Ultimately, the decision rests with the Bundestag, Germany's lower house of parliament.
Currently, professional soldiers, or Zeitsoldaten, with more than four years of service in Germany's Bundeswehr can only be removed via protracted disciplinary hearings, sometimes landing before civil courts that often result in them staying in uniform.
That threshold is to be raised to eight years within Article 55 of the Military Act covering dismissal procedures.
It currently says: "A career soldier may be dismissed during the first four years of his service if he no longer fulfills the conditions required of him in his career path."
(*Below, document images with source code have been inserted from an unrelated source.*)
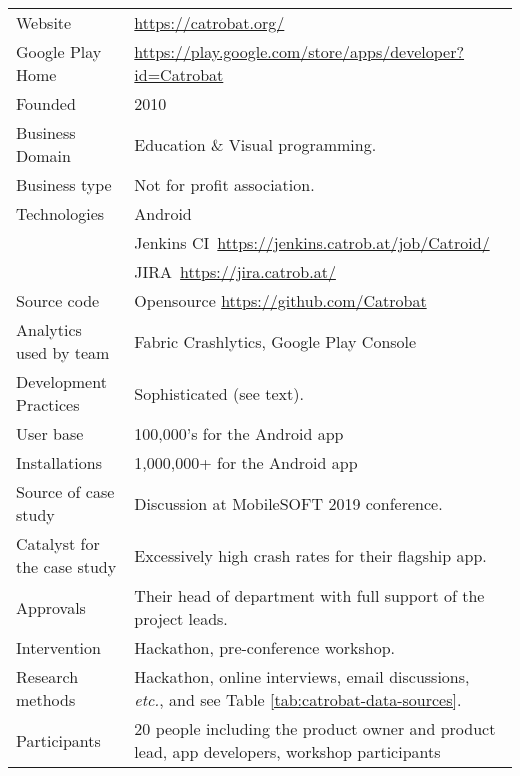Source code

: {\renewcommand{\arraystretch}{0.8}%
\begin{table*}
    \centering
    \small
    \setlength{\tabcolsep}{6pt}
    \begin{tabular}{lp{11cm}}
       \toprule
       Website &\url{https://catrobat.org/} \\
       Google Play Home & \url{https://play.google.com/store/apps/developer?id=Catrobat} \\
       Founded & 2010 \\
       Business Domain & Education \& Visual programming. \\
       Business type & Not for profit association. \\
       Technologies  & Android \\
       & Jenkins CI~\url{https://jenkins.catrob.at/job/Catroid/}  \\
       & JIRA~\url{https://jira.catrob.at/} \\
       Source code  & Opensource \url{https://github.com/Catrobat} \\
       Analytics used by team & Fabric Crashlytics, Google Play Console \\
       Development Practices & Sophisticated (see text). \\
       \arrayrulecolor{blue!20}\midrule
       User base & 100,000's for the Android app \\
       Installations & 1,000,000+ for the Android app \\
       \arrayrulecolor{blue!20}\midrule
       Source of case study &Discussion at MobileSOFT 2019 conference. \\
       Catalyst for the case study &Excessively high crash rates for their flagship app. \\
       Approvals &Their head of department with full support of the project leads. \\
       \arrayrulecolor{blue!20}\midrule
       Intervention &Hackathon, pre-conference workshop. \\
       Research methods &Hackathon, online interviews, email discussions, \emph{etc.}, and see Table \ref{tab:catrobat-data-sources}. \\
       Participants &20 people including the product owner and product lead, app developers, workshop participants \\

\end{tabular}
\end{table*}}
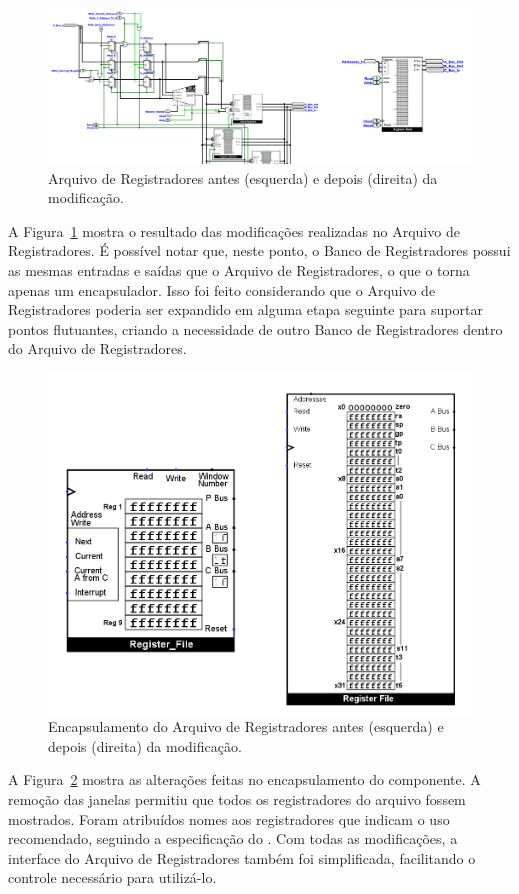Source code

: \documentclass[
	12pt,				%
	openright,			%
	oneside,			%
	a4paper,			%
	english,			%
	french,				%
	spanish,			%
	brazil,				%
	]{abntex2}
\begin{document}
\begin{figure}[ht]
    \centering
    \includegraphics[width=1\linewidth]{ProcessoDesenvolvimento/Arquitetura/RegisterFile.png}
    \caption{Arquivo de Registradores antes (esquerda) e depois (direita) da modificação.}
    \label{fig:desenvolvimento_register_file}
\end{figure}

A Figura~\ref{fig:desenvolvimento_register_file} mostra o resultado das modificações realizadas no Arquivo de Registradores. É possível notar que, neste ponto, o Banco de Registradores possui as mesmas entradas e saídas que o Arquivo de Registradores, o que o torna apenas um encapsulador. Isso foi feito considerando que o Arquivo de Registradores poderia ser expandido em alguma etapa seguinte para suportar pontos flutuantes, criando a necessidade de outro Banco de Registradores dentro do Arquivo de Registradores.

\begin{figure}[h]
    \centering
    \includegraphics[width=0.5\linewidth]{ProcessoDesenvolvimento/Arquitetura/RegisterFileComponent.png}
    \caption{Encapsulamento do Arquivo de Registradores antes (esquerda) e depois (direita) da modificação.}
    \label{fig:desenvolvimento_register_file_component}
\end{figure}

A Figura~\ref{fig:desenvolvimento_register_file_component} mostra as alterações feitas no encapsulamento do componente. A remoção das janelas permitiu que todos os registradores do arquivo fossem mostrados. Foram atribuídos nomes aos registradores que indicam o uso recomendado, seguindo a especificação do . Com todas as modificações, a interface do Arquivo de Registradores também foi simplificada, facilitando o controle necessário para utilizá-lo.
\end{document}
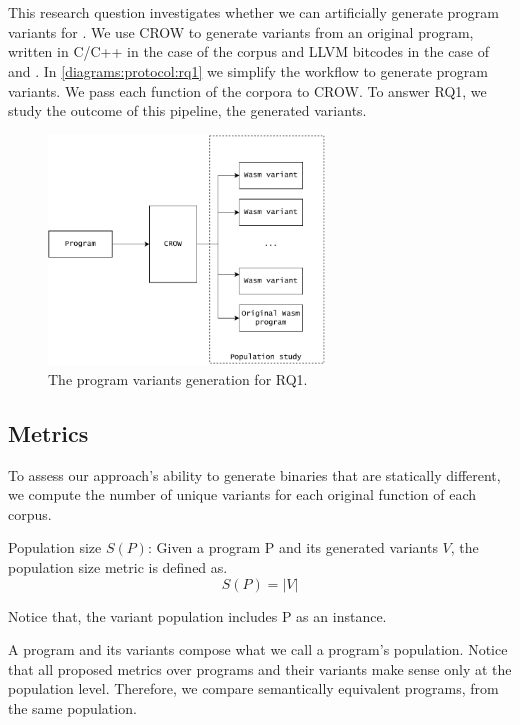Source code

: 
\section{\rqone}
\label{rq1:method}
This research question investigates whether we can artificially generate program variants for \wasm. We use CROW to generate variants from an original program, written in C/C++ in the case of the \corpusrosetta corpus and LLVM bitcodes in the case of \corpussodium and \corpusqrcode. 
In \autoref{diagrams:protocol:rq1} we simplify the workflow to generate \wasm program variants. We pass each function of the corpora to CROW. To answer RQ1, we study the outcome of this pipeline, the generated variants. 


\begin{figure}[h]
    \centering
    \includegraphics[height=2.4in]{diagrams/Rq1.pdf}
    \caption{The program variants generation for RQ1.}
    \label{diagrams:protocol:rq1}
\end{figure}


\subsection*{Metrics}

To assess our approach's ability to generate \wasm binaries that are statically different, we compute the number of unique variants for each original function of each corpus. 

\begin{metric}{Population size $S(P)$:}\label{metric:md5sum}
    Given a program P and its generated variants $V$, the population size metric is defined as.\\
    $$
        S(P)=|V|
    $$

    Notice that, the variant population includes P as an instance.
\end{metric}

A program and its variants compose what we call a program's population. Notice that all proposed metrics over programs and their variants make sense only at the population level. Therefore, we compare semantically equivalent programs, from the same population.

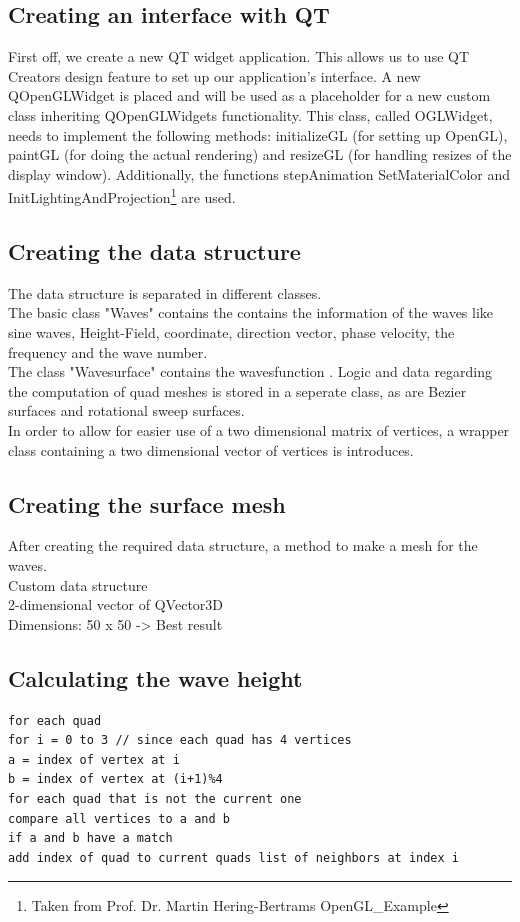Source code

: \documentclass[12pt,a4paper]{scrartcl}
\begin{document}
\subsection{Creating an interface with QT}
First off, we create a new QT widget application. This allows us to use QT Creators design feature to set up our application's interface. A new QOpenGLWidget is placed and will be used as a placeholder for a new custom class inheriting QOpenGLWidgets functionality. This class, called OGLWidget, needs to implement the following methods: initializeGL (for setting up OpenGL), paintGL (for doing the actual rendering) and resizeGL (for handling resizes of the display window). Additionally, the functions stepAnimation SetMaterialColor and InitLightingAndProjection\footnote{Taken from Prof. Dr. Martin Hering-Bertrams OpenGL_Example} are used.

\subsection{Creating the data structure}
The data structure is separated in different classes. \\
The basic class "Waves" contains the contains the information of the waves like sine waves, Height-Field, coordinate, direction vector, phase velocity, the frequency and the wave number.  \\ 
The class "Wavesurface" contains the wavesfunction . 
Logic and data regarding the computation of quad meshes is stored in a seperate class, as are Bezier surfaces and rotational sweep surfaces. \\
In order to allow for easier use of a two dimensional matrix of vertices, a wrapper class containing a two dimensional vector of vertices is introduces. \\


\subsection{Creating the surface mesh}
After creating the required data structure, a method to make a mesh for the waves.\\
Custom data structure\\
2-dimensional vector of QVector3D\\
Dimensions: 50 x 50 -> Best result\\

\subsection{Calculating the wave height}
\begin{lstlisting}[language=PSEUDO]
for each quad
for i = 0 to 3 // since each quad has 4 vertices
a = index of vertex at i
b = index of vertex at (i+1)%4
for each quad that is not the current one
compare all vertices to a and b
if a and b have a match
add index of quad to current quads list of neighbors at index i 
\end{lstlisting}
\end{document}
The planned amendment follows a lengthy spate of largely far-right extremist incidents, including an arms cache found by police last month on private premises of a member of Germany's elite KSK special forces brigade.
Defense Minister Kramp-Karrenbauer said the law change adopted by the cabinet would enhance disciplinary sanctions and make an "important contribution" to fighting extremism and other severe crimes Germany's military.
"Whoever endangers in these ways the reputation of the Bundeswehr cannot remain in the Bundeswehr," said Kramp-Karrenbauer.
Her ministry said another planned reform was to accelerate disciplinary action while allowing the accused recourse to fair civil-law proceedings.
Under Germany's constitution, the Bundeswehr is controlled by the Bundestag parliament and currently comprises of 183,000 uniformed and some 80,000 civilians, spread across six entities, including army, air force, navy and cyber divisions.
According to the ministry, 730 soldiers with less than four years' service were dismissed for breach of duty in 2018 and 2019.
Among soldiers with longer service, there were 11 dismissals after proceedings before disciplinary courts within the Bundeswehr.